The fungal load, an environment conducive to the fungus development and a suitable host are indispensable prerequisites for the success of Fusarium infection. Consequently, several strategies can be activated to counter FHB. From an agronomic point of view, the fungal load can be reduced adopting Good Agricultural Practices (GAPs) [3]: e.g., optimizing the seeding density and fertilization levels, introducing crop rotation and soil practices that reduce crop residues [4]. The effectiveness of fungicidal treatments is related to their administration coinciding with the restricted period in which the initial infection of the plant can occur [5]. Starting from the information collected in monitoring actions, prediction models were developed.

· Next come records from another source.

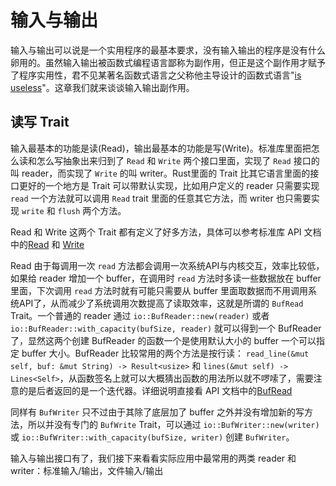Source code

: # 输入与输出

输入与输出可以说是一个实用程序的最基本要求，没有输入输出的程序是没有什么卵用的。虽然输入输出被函数式编程语言鄙称为副作用，但正是这个副作用才赋予了程序实用性，君不见某著名函数式语言之父称他主导设计的函数式语言"[is useless](https://www.youtube.com/watch?v=iSmkqocn0oQ)"。这章我们就来谈谈输入输出副作用。

## 读写 Trait

输入最基本的功能是读(Read)，输出最基本的功能是写(Write)。标准库里面把怎么读和怎么写抽象出来归到了 `Read` 和 `Write` 两个接口里面，实现了 `Read` 接口的叫 reader，而实现了 `Write` 的叫 writer。Rust里面的 Trait 比其它语言里面的接口更好的一个地方是 Trait 可以带默认实现，比如用户定义的 reader 只需要实现 `read` 一个方法就可以调用 `Read` trait 里面的任意其它方法，而 writer 也只需要实现 `write` 和 `flush` 两个方法。

Read 和 Write 这两个 Trait 都有定义了好多方法，具体可以参考标准库 API 文档中的[Read](http://doc.rust-lang.org/stable/std/io/trait.Read.html) 和 [Write](http://doc.rust-lang.org/stable/std/io/trait.Write.html)

Read 由于每调用一次 `read` 方法都会调用一次系统API与内核交互，效率比较低，如果给 reader 增加一个 buffer，在调用时 `read` 方法时多读一些数据放在 buffer 里面，下次调用 `read` 方法时就有可能只需要从 buffer 里面取数据而不用调用系统API了，从而减少了系统调用次数提高了读取效率，这就是所谓的 `BufRead` Trait。一个普通的 reader 通过 `io::BufReader::new(reader)` 或者 `io::BufReader::with_capacity(bufSize, reader)` 就可以得到一个 BufReader 了，显然这两个创建 BufReader 的函数一个是使用默认大小的 buffer 一个可以指定 buffer 大小。BufReader 比较常用的两个方法是按行读： `read_line(&mut self, buf: &mut String) -> Result<usize>` 和 `lines(&mut self) -> Lines<Self>`，从函数签名上就可以大概猜出函数的用法所以就不啰嗦了，需要注意的是后者返回的是一个迭代器。详细说明直接看 API 文档中的[BufRead](http://doc.rust-lang.org/stable/std/io/trait.BufRead.html)

同样有 `BufWriter` 只不过由于其除了底层加了 buffer 之外并没有增加新的写方法，所以并没有专门的 `BufWrite` Trait，可以通过 `io::BufWriter::new(writer)` 或 `io::BufWriter::with_capacity(bufSize, writer)` 创建 `BufWriter`。

输入与输出接口有了，我们接下来看看实际应用中最常用的两类 reader 和 writer：标准输入/输出，文件输入/输出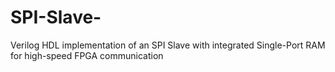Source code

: # SPI-Slave-
Verilog HDL implementation of an SPI Slave with integrated Single-Port RAM for high-speed FPGA communication
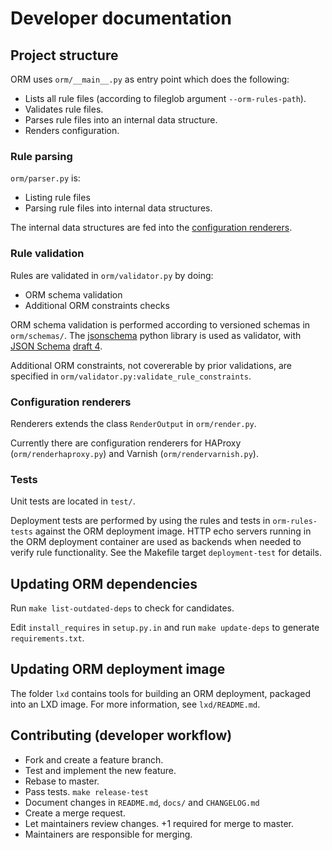 # Developer documentation

## Project structure

ORM uses `orm/__main__.py` as entry point which does the following:
- Lists all rule files (according to fileglob argument `--orm-rules-path`).
- Validates rule files.
- Parses rule files into an internal data structure.
- Renders configuration.

### Rule parsing

`orm/parser.py` is:
- Listing rule files
- Parsing rule files into internal data structures.

The internal data structures are fed into the [configuration renderers](#configuration-renderers).

### Rule validation

Rules are validated in `orm/validator.py` by doing:
- ORM schema validation
- Additional ORM constraints checks

ORM schema validation is performed according to versioned schemas in `orm/schemas/`. The [jsonschema](https://pypi.python.org/pypi/jsonschema) python library is used as validator, with [JSON Schema](http://json-schema.org/) [draft 4](https://tools.ietf.org/html/draft-fge-json-schema-validation-00).

Additional ORM constraints, not covererable by prior validations, are specified in `orm/validator.py:validate_rule_constraints`.

### Configuration renderers

Renderers extends the class `RenderOutput` in `orm/render.py`.

Currently there are configuration renderers for HAProxy (`orm/renderhaproxy.py`) and Varnish (`orm/rendervarnish.py`).

### Tests

Unit tests are located in `test/`.

Deployment tests are performed by using the rules and tests in `orm-rules-tests` against the ORM deployment image. HTTP echo servers running in the ORM deployment container are used as backends when needed to verify rule functionality. See the Makefile target `deployment-test` for details.

## Updating ORM dependencies

Run `make list-outdated-deps` to check for candidates.

Edit `install_requires` in `setup.py.in` and run `make update-deps` to generate `requirements.txt`.

## Updating ORM deployment image

The folder `lxd` contains tools for building an ORM deployment, packaged into an LXD image. For more information, see `lxd/README.md`.

## Contributing (developer workflow)

- Fork and create a feature branch.
- Test and implement the new feature.
- Rebase to master.
- Pass tests. `make release-test`
- Document changes in `README.md`, `docs/` and `CHANGELOG.md`
- Create a merge request.
- Let maintainers review changes. +1 required for merge to master.
- Maintainers are responsible for merging.
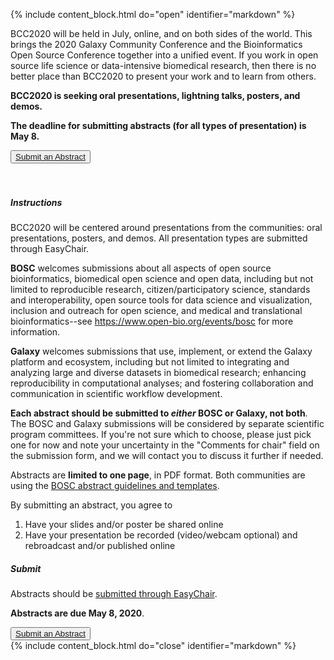 <a name="submit-an-abstract"></a>
<!--Important for markdown to render! Also make sure the page has a .md extension-->
{% include content_block.html do="open" identifier="markdown" %} <div markdown="1">

BCC2020 will be held in July, online, and on both sides of the world. This brings the 2020 Galaxy Community Conference and the Bioinformatics Open Source Conference together into a unified event. If you work in open source life science or data-intensive biomedical research, then there is no better place than BCC2020 to present your work and to learn from others.

**BCC2020 is seeking oral presentations, lightning talks, posters, and demos.**

**The deadline for submitting abstracts (for all types of presentation) is May 8.**

<div><button type="button" class="btn btn-info lead"><a href="https://easychair.org/conferences/?conf=bcc2020">Submit an Abstract</a></button></div>
<br /> <br />

##### Instructions

BCC2020 will be centered around presentations from the communities: oral presentations, posters, and demos. All presentation types are submitted through EasyChair.

**BOSC** welcomes submissions about all aspects of open source bioinformatics, biomedical open science and open data, including but not limited to reproducible research, citizen/participatory science, standards and interoperability, open source tools for data science and visualization, inclusion and outreach for open science, and medical and translational bioinformatics--see https://www.open-bio.org/events/bosc for more information.

**Galaxy** welcomes submissions that use, implement, or extend the Galaxy platform and ecosystem, including but not limited to integrating and analyzing large and diverse datasets in biomedical research; enhancing reproducibility in computational analyses; and fostering collaboration and communication in scientific workflow development.

**Each abstract should be submitted to _either_ BOSC or Galaxy, not both**. The BOSC and Galaxy submissions will be considered by separate scientific program committees. If you're not sure which to choose, please just pick one for now and note your uncertainty in the "Comments for chair" field on the  submission form, and we will contact you to discuss it further if needed.

Abstracts are **limited to one page**, in PDF format. Both communities are using the [BOSC abstract guidelines and templates](https://www.open-bio.org/events/bosc/submit/).

By submitting an abstract, you agree to

1. Have your slides and/or poster be shared online
2. Have your presentation be recorded (video/webcam optional) and rebroadcast and/or published online

##### Submit
Abstracts should be [submitted through EasyChair](https://easychair.org/conferences/?conf=bcc2020).

**Abstracts are due May 8, 2020**.

<div><button type="button" class="btn btn-info lead"><a href="https://easychair.org/conferences/?conf=bcc2020">Submit an Abstract</a></button></div>




</div> {% include content_block.html do="close" identifier="markdown" %}
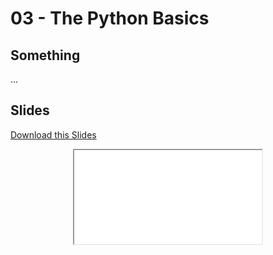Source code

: # <strong>03</strong> - <i class="fab fa-python"></i> The Python Basics

## Something

...

## Slides

<a
    class="custom-button custom-download-button" href="../../pdfs/03_python_basics/templates.pdf" download> <i class="fas fa-download"></i> Download this Slides
</a>

<div align="center">
  <iframe class="custom-pdf-frame" src="../../pdfs/03_python_basics/templates.pdf"> </iframe>
</div>
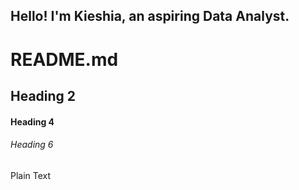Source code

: ## Hello! I'm Kieshia, an aspiring Data Analyst.



# README.md

## Heading 2

#### Heading 4

###### Heading 6

Plain Text
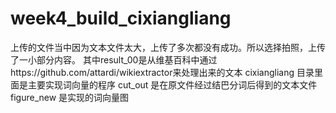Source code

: # week4_build_cixiangliang
上传的文件当中因为文本文件太大，上传了多次都没有成功。所以选择拍照，上传了一小部分内容。
其中result_00是从维基百科中通过https://github.com/attardi/wikiextractor来处理出来的文本
cixiangliang 目录里面是主要实现词向量的程序
cut_out 是在原文件经过结巴分词后得到的文本文件
figure_new 是实现的词向量图
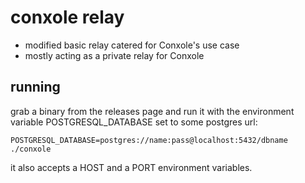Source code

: conxole relay
=============

  - modified basic relay catered for Conxole's use case
  - mostly acting as a private relay for Conxole 

running
-------

grab a binary from the releases page and run it with the environment variable POSTGRESQL_DATABASE set to some postgres url:

    POSTGRESQL_DATABASE=postgres://name:pass@localhost:5432/dbname ./conxole

it also accepts a HOST and a PORT environment variables.

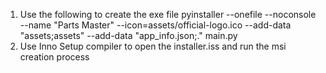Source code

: 1. Use the following to create the exe file
pyinstaller --onefile --noconsole --name "Parts Master" --icon=assets/official-logo.ico --add-data "assets;assets" --add-data "app_info.json;." main.py
2. Use Inno Setup compiler to open the installer.iss and run the msi creation process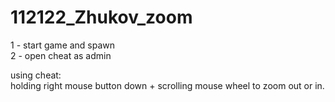 # 112122_Zhukov_zoom
1 - start game and spawn<br/>
2 - open cheat as admin

using cheat:<br/>
holding right mouse button down + scrolling mouse wheel to zoom out or in.
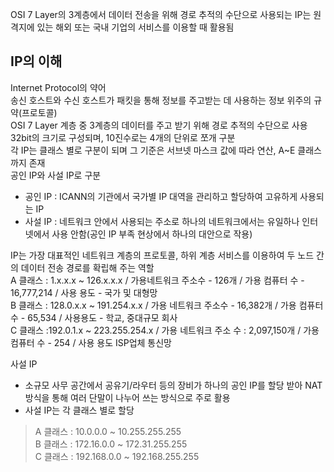 OSI 7 Layer의 3계층에서 데이터 전송을 위해 경로 추적의 수단으로 사용되는 IP는 원격지에 있는 해외 또는 국내 기업의 서비스를 이용할 때 활용됨  
## IP의 이해  
Internet Protocol의 약어  
송신 호스트와 수신 호스트가 패킷을 통해 정보를 주고받는 데 사용하는 정보 위주의 규약(프로토콜)  
OSI 7 Layer 계층 중 3계층의 데이터를 주고 받기 위해 경로 추적의 수단으로 사용  
32bit의 크기로 구성되며, 10진수로는 4개의 단위로 쪼개 구분  
각 IP는 클래스 별로 구분이 되며 그 기준은 서브넷 마스크 값에 따라 연산, A~E 클래스까지 존재  
공인 IP와 사설 IP로 구분  
- 공인 IP : ICANN의 기관에서 국가별 IP 대역을 관리하고 할당하여 고유하게 사용되는 IP  
- 사설 IP : 네트워크 안에서 사용되는 주소로 하나의 네트워크에서는 유일하나 인터넷에서 사용 안함(공인 IP 부족 현상에서 하나의 대안으로 작용)  

IP는 가장 대표적인 네트워크 계층의 프로토콜, 하위 계층 서비스를 이용하여 두 노드 간의 데이터 전송 경로를 확립해 주는 역할  
A 클래스 : 1.x.x.x ~ 126.x.x.x / 가용네트워크 주소수 - 126개 / 가용 컴퓨터 수 - 16,777,214 / 사용 용도 - 국가 및 대형망  
B 클래스 : 128.0.x.x ~ 191.254.x.x / 가용 네트워크 주소수 - 16,382개 / 가용 컴퓨터 수 - 65,534 / 사용용도 - 학교, 중대규모 회사  
C 클래스 :192.0.1.x ~ 223.255.254.x / 가용 네트워크 주소 수 : 2,097,150개 / 가용 컴퓨터 수 - 254 / 사용 용도 ISP업체 통신망  

사설 IP  
- 소규모 사무 공간에서 공유기/라우터 등의 장비가 하나의 공인 IP를 할당 받아 NAT 방식을 통해 여러 단말이 나누어 쓰는 방식으로 주로 활용  
- 사설 IP는 각 클래스 별로 할당  
> A 클래스 : 10.0.0.0 ~ 10.255.255.255  
> B 클래스 : 172.16.0.0 ~ 172.31.255.255  
> C 클래스 : 192.168.0.0 ~ 192.168.255.255  
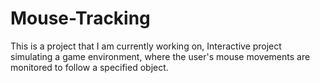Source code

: # Mouse-Tracking
This is a project that I am currently working on, Interactive project simulating a game environment, where the user's mouse movements are monitored to follow a specified object.
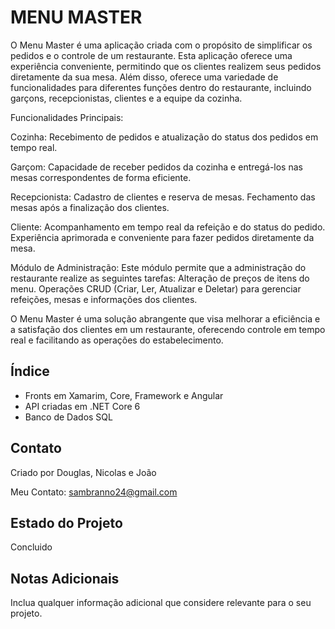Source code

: # MENU MASTER

O Menu Master é uma aplicação criada com o propósito de simplificar os pedidos e o controle de um restaurante. 
Esta aplicação oferece uma experiência conveniente, permitindo que os clientes realizem seus pedidos diretamente da sua mesa. 
Além disso, oferece uma variedade de funcionalidades para diferentes funções dentro do restaurante, incluindo garçons, recepcionistas, clientes e a equipe da cozinha.

Funcionalidades Principais:

Cozinha: Recebimento de pedidos e atualização do status dos pedidos em tempo real.

Garçom: Capacidade de receber pedidos da cozinha e entregá-los nas mesas correspondentes de forma eficiente.

Recepcionista: Cadastro de clientes e reserva de mesas. Fechamento das mesas após a finalização dos clientes.

Cliente: Acompanhamento em tempo real da refeição e do status do pedido. Experiência aprimorada e conveniente para fazer pedidos diretamente da mesa.

Módulo de Administração: Este módulo permite que a administração do restaurante realize as seguintes tarefas:
Alteração de preços de itens do menu.
Operações CRUD (Criar, Ler, Atualizar e Deletar) para gerenciar refeições, mesas e informações dos clientes.

O Menu Master é uma solução abrangente que visa melhorar a eficiência e a satisfação dos clientes em um restaurante, oferecendo controle em tempo real e facilitando as operações do estabelecimento.


## Índice

- Fronts em Xamarim, Core, Framework e Angular
- API criadas em .NET Core 6
- Banco de Dados SQL

## Contato

Criado por Douglas, Nicolas e João

Meu Contato:
sambranno24@gmail.com 

## Estado do Projeto

Concluido

## Notas Adicionais

Inclua qualquer informação adicional que considere relevante para o seu projeto.

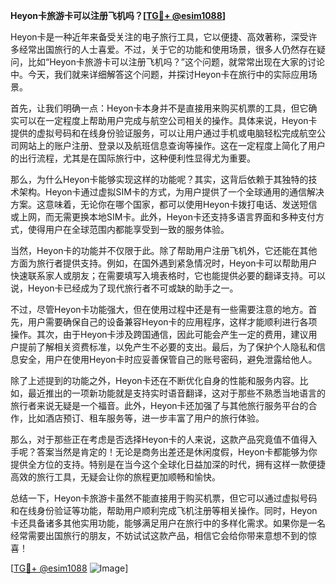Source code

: **Heyon卡旅游卡可以注册飞机吗？[[TG💪+ @esim1088](https://t.me/s/esim1088)]**

Heyon卡是一种近年来备受关注的电子旅行工具，它以便捷、高效著称，深受许多经常出国旅行的人士喜爱。不过，关于它的功能和使用场景，很多人仍然存在疑问，比如“Heyon卡旅游卡可以注册飞机吗？”这个问题，就常常出现在大家的讨论中。今天，我们就来详细解答这个问题，并探讨Heyon卡在旅行中的实际应用场景。

首先，让我们明确一点：Heyon卡本身并不是直接用来购买机票的工具，但它确实可以在一定程度上帮助用户完成与航空公司相关的操作。具体来说，Heyon卡提供的虚拟号码和在线身份验证服务，可以让用户通过手机或电脑轻松完成航空公司网站上的账户注册、登录以及航班信息查询等操作。这在一定程度上简化了用户的出行流程，尤其是在国际旅行中，这种便利性显得尤为重要。

那么，为什么Heyon卡能够实现这样的功能呢？其实，这背后依赖于其独特的技术架构。Heyon卡通过虚拟SIM卡的方式，为用户提供了一个全球通用的通信解决方案。这意味着，无论你在哪个国家，都可以使用Heyon卡拨打电话、发送短信或上网，而无需更换本地SIM卡。此外，Heyon卡还支持多语言界面和多种支付方式，使得用户在全球范围内都能享受到一致的服务体验。

当然，Heyon卡的功能并不仅限于此。除了帮助用户注册飞机外，它还能在其他方面为旅行者提供支持。例如，在国外遇到紧急情况时，Heyon卡可以帮助用户快速联系家人或朋友；在需要填写入境表格时，它也能提供必要的翻译支持。可以说，Heyon卡已经成为了现代旅行者不可或缺的助手之一。

不过，尽管Heyon卡功能强大，但在使用过程中还是有一些需要注意的地方。首先，用户需要确保自己的设备兼容Heyon卡的应用程序，这样才能顺利进行各项操作。其次，由于Heyon卡涉及跨国通信，因此可能会产生一定的费用，建议用户提前了解相关资费标准，以免产生不必要的支出。最后，为了保护个人隐私和信息安全，用户在使用Heyon卡时应妥善保管自己的账号密码，避免泄露给他人。

除了上述提到的功能之外，Heyon卡还在不断优化自身的性能和服务内容。比如，最近推出的一项新功能就是支持实时语音翻译，这对于那些不熟悉当地语言的旅行者来说无疑是一个福音。此外，Heyon卡还加强了与其他旅行服务平台的合作，比如酒店预订、租车服务等，进一步丰富了用户的旅行体验。

那么，对于那些正在考虑是否选择Heyon卡的人来说，这款产品究竟值不值得入手呢？答案当然是肯定的！无论是商务出差还是休闲度假，Heyon卡都能够为你提供全方位的支持。特别是在当今这个全球化日益加深的时代，拥有这样一款便捷高效的旅行工具，无疑会让你的旅程更加顺畅和愉快。

总结一下，Heyon卡旅游卡虽然不能直接用于购买机票，但它可以通过虚拟号码和在线身份验证等功能，帮助用户顺利完成飞机注册等相关操作。同时，Heyon卡还具备诸多其他实用功能，能够满足用户在旅行中的多样化需求。如果你是一名经常需要出国旅行的朋友，不妨试试这款产品，相信它会给你带来意想不到的惊喜！

[[TG💪+ @esim1088](https://t.me/s/esim1088) ![Image](https://i.postimg.cc/4NQfJmqS/Snipaste-2025-05-13-00-14-12.png)]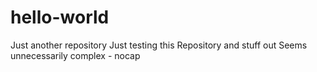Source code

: # hello-world
Just another repository
Just testing this Repository and stuff out 
Seems unnecessarily complex - nocap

Such models, by weighing the various environmental and agronomic factors, give predictive indications on the risk of infection in cultivation areas [6]. To these strategies, the genetic one is implemented as well, that aims at obtaining, through different breeding approaches, naturally resistant varieties and, at the same time, maintaining the environmental impact of agriculture as low as possible [7]. The epidemiological characterization of present and emerging fungal species is also a useful tool in mycotoxins’ risk control, together with the possibility of having facile, affordable, and early applicable diagnostic methods.
A molecular diagnostic approach has been proposed as an alternative strategy to traditional microbiological techniques for the identification and quantification of Fusarium species [8]. A bibliographic search, focusing on DNA-based methods and aiming to conduct Fusarium diagnostics in small-grain cereals, was published in 2009–2019 [9]. By applying the appropriate filters, 50 publications have been selected and analyzed to derive information, among others, on the molecular technology used. The obtained results are schematically shown in Figure 1, from which it can be inferred that the qPCR (single and multiplex assays) is the most widespread method, followed by multiplex PCR, LAMP-based protocols and metabarcoding.
Phytopathogen diagnostics can be now enforced by digital PCR (dPCR), a new PCR application in which the reaction volume is split over a high number of small-volume partitions or droplets [10]. After end-point amplification, each partition can be positive or negative, depending on the presence of a target sequence, therefore giving a binary or digital read-out. Poisson statistics are then used to determine the absolute quantity of target DNA in a sample. It is an absolute quantification strategy, therefore there is no need to have a standard curve reference. Moreover, the end-point measurement enables quantification independently of the reaction efficiency, thereby digital PCR can be used for low-target quantification even in variable contaminated samples [11,12]. Digital PCR is now considered an important tool in plant pathology laboratories [13] both for diagnostics [14] and pathogen biology studies [15]. The aim of our work was to develop a panel of dPCR assays to identify and quantify Fusarium species widely spread in cereals crop, starting from qPCR-based assays. The chip digital PCR (cdPCR)-developed assays were evaluated in durum wheat and oat samples naturally contaminated or spiked with Fusarium DNA. To the best of our knowledge, dPCR assays have not been evaluated until now for Fusarium diagnosis.
2. Materials and Methods
2.1. Fungal Samples
F.culmorum (MPVP/70) and F. avenaceum (MPVP/66) strains were obtained from Università Cattolica del Sacro Cuore, Piacenza, Italy. F. graminearum (ITEM 6477), F. sporotrichioides (ITEM 194) and F. poae (ITEM 10402) were provided by ISPA, Institute of Sciences of Food Production, CNR-National Research Council, Bari, Italy and belong to the ISPA collection of toxigenic fungi of agro-food interest (www.ispa.cnr.it/Collection).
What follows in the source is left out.